**Collection entries**
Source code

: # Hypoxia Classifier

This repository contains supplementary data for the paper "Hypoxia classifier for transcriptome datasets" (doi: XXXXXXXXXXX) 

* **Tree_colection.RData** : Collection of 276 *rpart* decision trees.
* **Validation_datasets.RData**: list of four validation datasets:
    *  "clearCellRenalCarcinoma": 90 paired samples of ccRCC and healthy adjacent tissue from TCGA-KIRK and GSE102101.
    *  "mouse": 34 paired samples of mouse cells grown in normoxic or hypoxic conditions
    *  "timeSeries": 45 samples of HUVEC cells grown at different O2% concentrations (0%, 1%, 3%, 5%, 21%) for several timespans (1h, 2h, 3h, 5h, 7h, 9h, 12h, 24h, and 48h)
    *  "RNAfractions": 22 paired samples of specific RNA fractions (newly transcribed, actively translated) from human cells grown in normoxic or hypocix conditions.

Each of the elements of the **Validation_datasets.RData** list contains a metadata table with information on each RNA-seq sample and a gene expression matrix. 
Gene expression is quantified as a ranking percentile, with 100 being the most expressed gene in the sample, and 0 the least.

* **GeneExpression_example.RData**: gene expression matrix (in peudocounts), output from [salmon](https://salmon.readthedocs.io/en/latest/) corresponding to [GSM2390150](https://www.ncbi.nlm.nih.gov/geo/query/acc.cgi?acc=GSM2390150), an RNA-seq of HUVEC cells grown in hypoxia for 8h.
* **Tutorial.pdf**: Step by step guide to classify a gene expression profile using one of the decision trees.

**Assigned task**
No line before the one containing "# Hypoxia Classifier" belongs in the answer; give again exactly that line and all lines after it through the end of the data.

**Output for this task**
: # Hypoxia Classifier

This repository contains supplementary data for the paper "Hypoxia classifier for transcriptome datasets" (doi: XXXXXXXXXXX) 

* **Tree_colection.RData** : Collection of 276 *rpart* decision trees.
* **Validation_datasets.RData**: list of four validation datasets:
    *  "clearCellRenalCarcinoma": 90 paired samples of ccRCC and healthy adjacent tissue from TCGA-KIRK and GSE102101.
    *  "mouse": 34 paired samples of mouse cells grown in normoxic or hypoxic conditions
    *  "timeSeries": 45 samples of HUVEC cells grown at different O2% concentrations (0%, 1%, 3%, 5%, 21%) for several timespans (1h, 2h, 3h, 5h, 7h, 9h, 12h, 24h, and 48h)
    *  "RNAfractions": 22 paired samples of specific RNA fractions (newly transcribed, actively translated) from human cells grown in normoxic or hypocix conditions.

Each of the elements of the **Validation_datasets.RData** list contains a metadata table with information on each RNA-seq sample and a gene expression matrix. 
Gene expression is quantified as a ranking percentile, with 100 being the most expressed gene in the sample, and 0 the least.

* **GeneExpression_example.RData**: gene expression matrix (in peudocounts), output from [salmon](https://salmon.readthedocs.io/en/latest/) corresponding to [GSM2390150](https://www.ncbi.nlm.nih.gov/geo/query/acc.cgi?acc=GSM2390150), an RNA-seq of HUVEC cells grown in hypoxia for 8h.
* **Tutorial.pdf**: Step by step guide to classify a gene expression profile using one of the decision trees.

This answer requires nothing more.